Educazione, rispetto e consapevolezza. Nessuna pretesa. Nessuna richiesta particolare al futuro. Solo la ferma convinzione che “Mollare? Perché? Quando arrivi a un certo punto ci devi provare. Dai tutto quello che hai. Se hai le possibilità perché sprecarle o non sfruttarle. Il lavoro, vuoi o non vuoi, ripaga sempre. È lì e si vede”. Mentalità fuori dagli schemi. Concetti complessi, diversi e di alto profilo. Ma sempre con umiltà. Accompagnata da tanti sorrisi. “Muri” è così. Semplice come la piccola frazione di Calisese. Dove fra ulivi e vigneti che si alternano ai campi a maggese nella stagione invernale e d’estate si colorano del rosso intenso delle distese di fragole è conservata tutta la sua tradizione. La sua intimità e gli aspetti più teneri di un giovanotto di 19 anni che ragiona già da adulto. Questo è Tommaso Berti. Fare tesoro delle piccole cose e “Vivere e al cento per cento”.
Origini. Lo specchio del nostro essere. Incontrovertibili. Momenti, ricordi, episodi che mettono a nudo la personalità. C’è chi cercherà di cancellarle. Chi proverà invano a cambiarle. E chi non riuscirà mai a staccarsi. Perché racchiudono emozioni, sentimenti e certezze che nulla potrà mai replicare.
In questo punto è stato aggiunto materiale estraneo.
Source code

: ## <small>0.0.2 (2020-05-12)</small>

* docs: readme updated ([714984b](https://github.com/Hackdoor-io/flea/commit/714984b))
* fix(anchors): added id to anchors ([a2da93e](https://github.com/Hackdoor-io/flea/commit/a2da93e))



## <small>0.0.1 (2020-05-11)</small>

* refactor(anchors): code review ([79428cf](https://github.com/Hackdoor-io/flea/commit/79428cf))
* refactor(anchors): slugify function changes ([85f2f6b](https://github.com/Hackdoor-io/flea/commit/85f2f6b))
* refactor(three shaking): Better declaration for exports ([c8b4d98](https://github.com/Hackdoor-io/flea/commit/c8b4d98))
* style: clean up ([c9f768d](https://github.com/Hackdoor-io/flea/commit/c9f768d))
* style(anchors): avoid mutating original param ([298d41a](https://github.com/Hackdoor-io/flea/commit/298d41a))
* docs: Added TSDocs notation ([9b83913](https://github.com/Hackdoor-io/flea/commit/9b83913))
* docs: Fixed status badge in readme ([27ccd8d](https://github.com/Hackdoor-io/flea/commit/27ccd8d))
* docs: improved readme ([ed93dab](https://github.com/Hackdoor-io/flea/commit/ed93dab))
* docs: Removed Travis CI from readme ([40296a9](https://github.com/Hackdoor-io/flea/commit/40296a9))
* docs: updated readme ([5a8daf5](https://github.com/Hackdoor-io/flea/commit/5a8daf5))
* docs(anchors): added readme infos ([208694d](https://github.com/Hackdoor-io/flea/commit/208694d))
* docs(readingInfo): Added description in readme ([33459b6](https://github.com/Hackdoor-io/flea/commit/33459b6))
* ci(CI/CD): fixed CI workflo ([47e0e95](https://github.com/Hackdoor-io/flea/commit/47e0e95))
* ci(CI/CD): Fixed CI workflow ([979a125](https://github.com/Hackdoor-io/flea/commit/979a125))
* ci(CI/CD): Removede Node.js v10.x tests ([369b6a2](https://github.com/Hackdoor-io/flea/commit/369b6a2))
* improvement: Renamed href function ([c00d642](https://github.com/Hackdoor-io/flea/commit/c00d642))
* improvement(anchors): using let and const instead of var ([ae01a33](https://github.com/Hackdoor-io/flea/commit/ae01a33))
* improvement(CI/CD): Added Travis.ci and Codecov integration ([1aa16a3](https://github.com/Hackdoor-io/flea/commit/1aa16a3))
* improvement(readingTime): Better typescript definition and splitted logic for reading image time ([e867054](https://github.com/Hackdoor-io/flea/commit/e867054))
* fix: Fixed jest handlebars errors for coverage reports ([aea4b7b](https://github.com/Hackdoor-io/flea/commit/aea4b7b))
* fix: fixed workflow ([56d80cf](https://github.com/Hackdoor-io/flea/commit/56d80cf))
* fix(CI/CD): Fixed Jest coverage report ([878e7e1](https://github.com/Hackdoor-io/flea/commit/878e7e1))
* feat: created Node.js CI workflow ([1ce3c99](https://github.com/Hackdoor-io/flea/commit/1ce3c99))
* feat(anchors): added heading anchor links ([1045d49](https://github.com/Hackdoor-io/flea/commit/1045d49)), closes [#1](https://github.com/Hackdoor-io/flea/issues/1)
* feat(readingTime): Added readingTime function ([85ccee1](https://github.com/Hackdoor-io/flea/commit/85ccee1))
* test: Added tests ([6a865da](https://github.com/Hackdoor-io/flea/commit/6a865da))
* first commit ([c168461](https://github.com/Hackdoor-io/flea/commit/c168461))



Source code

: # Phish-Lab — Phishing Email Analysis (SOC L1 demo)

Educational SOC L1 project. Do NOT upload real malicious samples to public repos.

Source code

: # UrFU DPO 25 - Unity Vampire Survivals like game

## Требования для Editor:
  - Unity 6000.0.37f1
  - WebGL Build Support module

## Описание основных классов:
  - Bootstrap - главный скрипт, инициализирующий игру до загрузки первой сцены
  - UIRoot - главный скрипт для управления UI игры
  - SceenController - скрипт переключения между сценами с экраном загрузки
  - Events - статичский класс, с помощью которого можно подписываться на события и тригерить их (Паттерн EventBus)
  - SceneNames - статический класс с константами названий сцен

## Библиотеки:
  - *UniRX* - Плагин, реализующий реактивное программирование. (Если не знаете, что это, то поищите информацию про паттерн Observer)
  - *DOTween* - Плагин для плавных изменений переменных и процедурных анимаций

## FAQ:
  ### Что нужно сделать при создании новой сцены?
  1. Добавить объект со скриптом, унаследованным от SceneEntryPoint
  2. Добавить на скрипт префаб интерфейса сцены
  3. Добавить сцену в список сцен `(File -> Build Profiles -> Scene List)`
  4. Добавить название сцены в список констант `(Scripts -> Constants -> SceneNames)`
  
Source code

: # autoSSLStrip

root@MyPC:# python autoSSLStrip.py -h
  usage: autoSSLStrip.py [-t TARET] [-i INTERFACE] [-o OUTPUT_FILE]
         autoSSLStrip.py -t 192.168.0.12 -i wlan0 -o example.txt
Vessilli di vita e storia personale che riempiranno i vuoti dell’imprevedibile futuro. “Vedi, responsabilità, quando vai in campo, ce ne sono sempre. La pressione c’è e si sente. Io sono di Cesena, sono nato qui e mi sento romagnolo e cesenate al cento per cento. Quando la domenica scendo in campo e so che sugli spalti dello stadio ci sono tutti i miei amici più che responsabilità io provo una sensazione di orgoglio incredibile”.
Immedesimarsi, calarsi nel contesto e concepire con lucidità quello che il destino sta disegnando per te. Gli occhi al presente e il cuore all’infanzia. A quelle radici che sono pagine di una storia tutta da scrivere, ma che riporta già capitoli intensi. “Poi mi giro, guardo la gradinata e so che lì c’è seduto mio babbo. Nel settore N. E ne vado fiero. Penso e ripenso a tutti quegli anni, alle centinaia di partite del Cesena viste con lui proprio in quella zona dei distinti. Ammirando le punizioni di Ciano. Esaltandomi con gli assist e le giocate di Jimenez e Sensi. Così l’orgoglio aumenta”. Passato: la chiave per comprendere il presente. “Adesso, come due anni fa, sono in campo e lui mi guarda sempre”.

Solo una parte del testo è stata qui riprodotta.